● Aim of the exercise: Your copy should hold exactly the lines from the beginning of the listing below through the line with "Nơi đây nằm", without any pictures.

● The data:
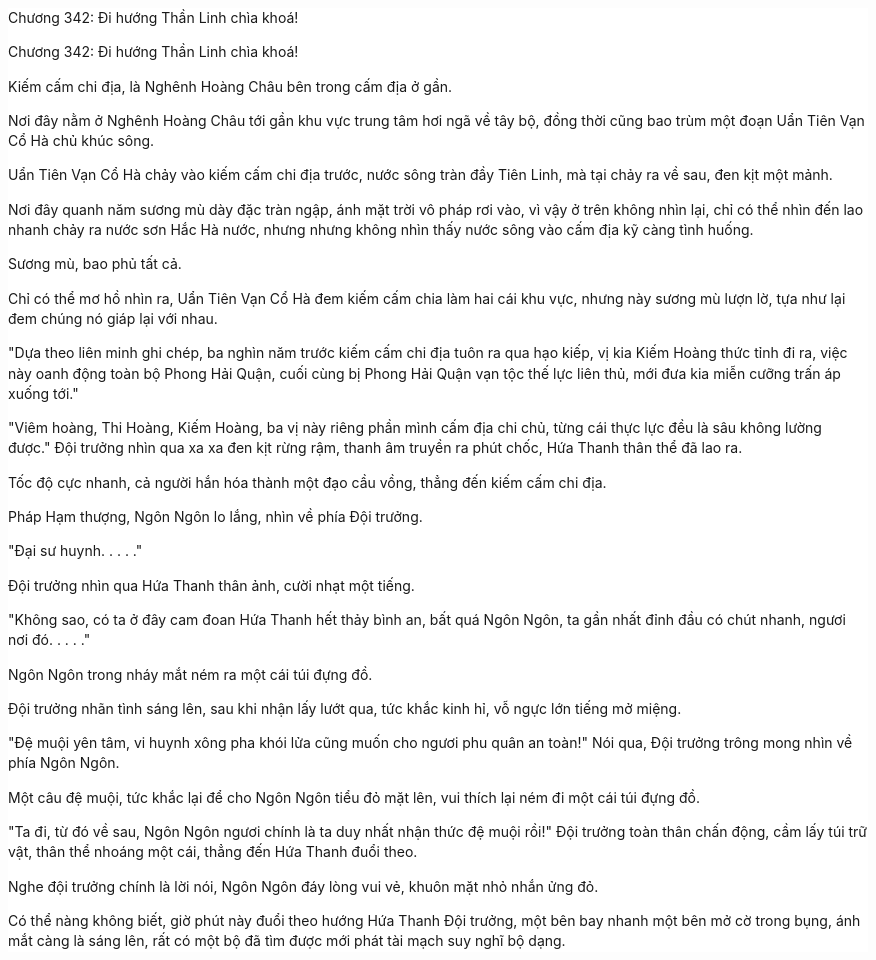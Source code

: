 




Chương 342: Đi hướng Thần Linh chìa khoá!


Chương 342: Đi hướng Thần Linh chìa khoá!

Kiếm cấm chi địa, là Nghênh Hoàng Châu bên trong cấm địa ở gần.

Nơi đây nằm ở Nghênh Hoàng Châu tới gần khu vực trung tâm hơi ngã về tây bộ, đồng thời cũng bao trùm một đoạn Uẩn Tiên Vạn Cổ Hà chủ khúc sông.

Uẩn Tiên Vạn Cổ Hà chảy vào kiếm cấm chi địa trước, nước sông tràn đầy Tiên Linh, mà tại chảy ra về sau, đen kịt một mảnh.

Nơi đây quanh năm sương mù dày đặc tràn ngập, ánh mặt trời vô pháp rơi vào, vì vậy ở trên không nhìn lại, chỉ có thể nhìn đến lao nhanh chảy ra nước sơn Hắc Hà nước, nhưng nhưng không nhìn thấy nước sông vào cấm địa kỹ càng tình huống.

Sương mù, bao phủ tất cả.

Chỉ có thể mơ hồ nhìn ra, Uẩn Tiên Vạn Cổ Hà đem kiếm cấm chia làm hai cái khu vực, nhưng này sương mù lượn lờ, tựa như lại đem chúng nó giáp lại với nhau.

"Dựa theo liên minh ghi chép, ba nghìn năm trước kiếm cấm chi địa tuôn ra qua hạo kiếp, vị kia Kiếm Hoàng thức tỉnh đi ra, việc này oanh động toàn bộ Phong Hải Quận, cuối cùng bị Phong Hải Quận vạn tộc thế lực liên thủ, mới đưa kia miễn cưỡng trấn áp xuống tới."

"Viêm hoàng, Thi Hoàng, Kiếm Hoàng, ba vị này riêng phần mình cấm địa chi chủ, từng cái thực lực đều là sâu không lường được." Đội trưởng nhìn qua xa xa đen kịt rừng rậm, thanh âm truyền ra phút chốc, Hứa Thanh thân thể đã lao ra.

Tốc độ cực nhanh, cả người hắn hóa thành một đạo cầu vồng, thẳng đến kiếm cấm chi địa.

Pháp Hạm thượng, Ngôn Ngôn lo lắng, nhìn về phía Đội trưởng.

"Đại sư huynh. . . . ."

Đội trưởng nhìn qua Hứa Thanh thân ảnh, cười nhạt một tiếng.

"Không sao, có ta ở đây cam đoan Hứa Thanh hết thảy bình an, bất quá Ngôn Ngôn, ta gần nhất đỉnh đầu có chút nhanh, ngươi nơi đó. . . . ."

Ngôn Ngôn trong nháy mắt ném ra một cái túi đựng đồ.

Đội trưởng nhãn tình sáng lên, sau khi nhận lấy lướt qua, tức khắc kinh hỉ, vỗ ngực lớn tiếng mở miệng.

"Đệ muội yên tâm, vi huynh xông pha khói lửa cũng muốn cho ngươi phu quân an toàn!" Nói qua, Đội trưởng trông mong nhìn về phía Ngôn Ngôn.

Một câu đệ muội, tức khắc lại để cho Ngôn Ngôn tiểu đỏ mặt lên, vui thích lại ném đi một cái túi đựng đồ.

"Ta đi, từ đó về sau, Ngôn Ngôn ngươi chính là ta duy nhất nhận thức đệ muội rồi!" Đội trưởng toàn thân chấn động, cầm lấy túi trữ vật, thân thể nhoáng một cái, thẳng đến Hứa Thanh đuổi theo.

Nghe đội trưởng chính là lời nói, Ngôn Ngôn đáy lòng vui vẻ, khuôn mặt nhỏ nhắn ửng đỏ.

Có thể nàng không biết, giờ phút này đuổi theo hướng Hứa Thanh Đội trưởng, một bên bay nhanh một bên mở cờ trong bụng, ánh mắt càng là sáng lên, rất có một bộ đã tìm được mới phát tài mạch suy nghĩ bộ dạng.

● Answer space:
Source code

: 




Chương 342: Đi hướng Thần Linh chìa khoá!


Chương 342: Đi hướng Thần Linh chìa khoá!

Kiếm cấm chi địa, là Nghênh Hoàng Châu bên trong cấm địa ở gần.

Nơi đây nằm ở Nghênh Hoàng Châu tới gần khu vực trung tâm hơi ngã về tây bộ, đồng thời cũng bao trùm một đoạn Uẩn Tiên Vạn Cổ Hà chủ khúc sông.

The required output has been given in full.